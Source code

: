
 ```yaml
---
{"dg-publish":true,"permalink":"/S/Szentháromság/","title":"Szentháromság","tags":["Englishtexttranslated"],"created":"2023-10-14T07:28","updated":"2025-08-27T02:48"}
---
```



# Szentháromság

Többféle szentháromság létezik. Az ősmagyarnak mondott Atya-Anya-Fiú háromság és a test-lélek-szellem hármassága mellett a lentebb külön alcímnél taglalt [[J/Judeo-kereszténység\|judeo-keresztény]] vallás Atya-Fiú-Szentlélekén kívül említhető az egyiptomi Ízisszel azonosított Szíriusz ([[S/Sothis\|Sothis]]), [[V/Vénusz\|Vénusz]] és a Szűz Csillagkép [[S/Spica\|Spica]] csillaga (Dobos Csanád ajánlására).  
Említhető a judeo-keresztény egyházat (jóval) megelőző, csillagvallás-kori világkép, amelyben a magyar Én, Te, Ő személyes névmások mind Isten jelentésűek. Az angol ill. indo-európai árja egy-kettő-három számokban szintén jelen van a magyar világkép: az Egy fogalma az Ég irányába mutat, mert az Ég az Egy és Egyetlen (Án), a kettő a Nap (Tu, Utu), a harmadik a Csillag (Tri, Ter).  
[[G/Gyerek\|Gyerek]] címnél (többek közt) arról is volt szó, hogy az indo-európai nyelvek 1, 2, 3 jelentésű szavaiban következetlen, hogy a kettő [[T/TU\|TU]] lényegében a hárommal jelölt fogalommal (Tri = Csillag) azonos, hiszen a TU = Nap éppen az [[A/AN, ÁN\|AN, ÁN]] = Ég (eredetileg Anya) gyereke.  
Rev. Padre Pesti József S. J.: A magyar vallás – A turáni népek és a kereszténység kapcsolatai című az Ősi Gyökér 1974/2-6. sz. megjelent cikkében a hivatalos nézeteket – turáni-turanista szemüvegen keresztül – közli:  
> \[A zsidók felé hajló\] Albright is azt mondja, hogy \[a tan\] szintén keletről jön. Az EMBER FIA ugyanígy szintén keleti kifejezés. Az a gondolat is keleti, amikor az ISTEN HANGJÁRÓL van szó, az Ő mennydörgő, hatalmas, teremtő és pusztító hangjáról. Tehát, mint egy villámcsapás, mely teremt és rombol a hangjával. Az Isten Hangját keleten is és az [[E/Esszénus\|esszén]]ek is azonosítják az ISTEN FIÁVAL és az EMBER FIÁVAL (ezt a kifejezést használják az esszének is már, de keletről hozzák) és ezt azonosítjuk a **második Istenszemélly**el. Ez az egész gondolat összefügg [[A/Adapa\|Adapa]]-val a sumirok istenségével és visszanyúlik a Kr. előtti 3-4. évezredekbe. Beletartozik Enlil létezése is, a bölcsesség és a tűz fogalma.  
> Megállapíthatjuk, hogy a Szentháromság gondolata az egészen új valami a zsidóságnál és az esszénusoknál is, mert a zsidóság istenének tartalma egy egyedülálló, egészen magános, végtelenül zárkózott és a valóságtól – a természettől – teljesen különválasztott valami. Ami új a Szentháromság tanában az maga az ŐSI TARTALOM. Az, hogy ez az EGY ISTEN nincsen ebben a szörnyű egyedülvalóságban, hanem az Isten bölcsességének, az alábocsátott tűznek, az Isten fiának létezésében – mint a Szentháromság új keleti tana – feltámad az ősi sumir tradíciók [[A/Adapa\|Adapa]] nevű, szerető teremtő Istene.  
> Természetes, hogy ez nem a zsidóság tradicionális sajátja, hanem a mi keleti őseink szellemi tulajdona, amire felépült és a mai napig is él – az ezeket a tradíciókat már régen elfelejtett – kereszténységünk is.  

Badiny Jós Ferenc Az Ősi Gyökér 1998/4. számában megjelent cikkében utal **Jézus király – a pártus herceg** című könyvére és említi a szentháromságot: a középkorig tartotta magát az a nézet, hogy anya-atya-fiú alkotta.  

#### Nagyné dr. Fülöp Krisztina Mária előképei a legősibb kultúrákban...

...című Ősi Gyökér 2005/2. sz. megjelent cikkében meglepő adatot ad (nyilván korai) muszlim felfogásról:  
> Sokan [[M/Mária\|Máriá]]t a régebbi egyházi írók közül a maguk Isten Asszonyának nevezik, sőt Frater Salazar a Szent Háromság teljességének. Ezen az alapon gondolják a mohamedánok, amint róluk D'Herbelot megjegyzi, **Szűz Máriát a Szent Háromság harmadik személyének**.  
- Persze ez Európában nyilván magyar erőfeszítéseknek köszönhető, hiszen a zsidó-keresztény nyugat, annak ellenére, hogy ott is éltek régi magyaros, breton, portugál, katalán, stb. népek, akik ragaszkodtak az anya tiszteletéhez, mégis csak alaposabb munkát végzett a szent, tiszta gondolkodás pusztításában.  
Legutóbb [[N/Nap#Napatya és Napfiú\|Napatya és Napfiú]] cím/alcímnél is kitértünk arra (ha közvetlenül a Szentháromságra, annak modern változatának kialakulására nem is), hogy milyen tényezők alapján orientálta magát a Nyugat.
____________________
■ Your instructions ■
Copy out only the lines running from the beginning of the data to the line with "# Szentháromság", both ends included.

■ Answer space ■
Source code

:
 ```yaml
---
{"dg-publish":true,"permalink":"/S/Szentháromság/","title":"Szentháromság","tags":["Englishtexttranslated"],"created":"2023-10-14T07:28","updated":"2025-08-27T02:48"}
---
```



# Szentháromság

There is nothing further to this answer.